> _MATERIAL SHOWN_

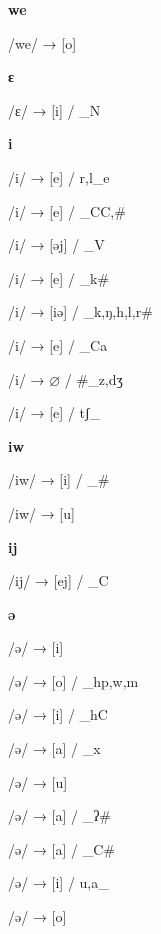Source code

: \begin{center}\textbf{we}\end{center}
\begin{multicols}{4}
\noindent /we/ → [o]

\end{multicols}

\begin{center}\textbf{ɛ}\end{center}
\begin{multicols}{4}
\noindent /ɛ/ → [i] / \_N

\end{multicols}

\begin{center}\textbf{i}\end{center}
\begin{multicols}{4}
\noindent /i/ → [e] / {r,l}\_e

\noindent /i/ → [e] / \_C{C,\#}

\noindent /i/ → [əj] / \_V

\noindent /i/ → [e] / \_k\#

\noindent /i/ → [iə] / \_{k,ŋ,h,l,r}\#

\noindent /i/ → [e] / \_Ca

\noindent /i/ → $\varnothing$ / \#\_{z,dʒ}

\noindent /i/ → [e] / tʃ\_

\end{multicols}

\begin{center}\textbf{iw}\end{center}
\begin{multicols}{4}
\noindent /iw/ → [i] / \_\#

\noindent /iw/ → [u]

\end{multicols}

\begin{center}\textbf{ij}\end{center}
\begin{multicols}{4}
\noindent /ij/ → [ej] / \_C

\end{multicols}

\begin{center}\textbf{ə}\end{center}
\begin{multicols}{4}
\noindent /ə/ → [i]

\noindent /ə/ → [o] / \_h{p,w,m}

\noindent /ə/ → [i] / \_hC

\noindent /ə/ → [a] / \_x

\noindent /ə/ → [u]

\noindent /ə/ → [a] / \_ʔ\#

\noindent /ə/ → [a] / \_C\#

\noindent /ə/ → [i] / {u,a}\_

\noindent /ə/ → [o]

\end{multicols}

> _TO DO_
Sift through the entries and copy every line with "textbf".

> _TASK OUTPUT_
: \begin{center}\textbf{we}\end{center}
\begin{center}\textbf{ɛ}\end{center}
\begin{center}\textbf{i}\end{center}
\begin{center}\textbf{iw}\end{center}
\begin{center}\textbf{ij}\end{center}
\begin{center}\textbf{ə}\end{center}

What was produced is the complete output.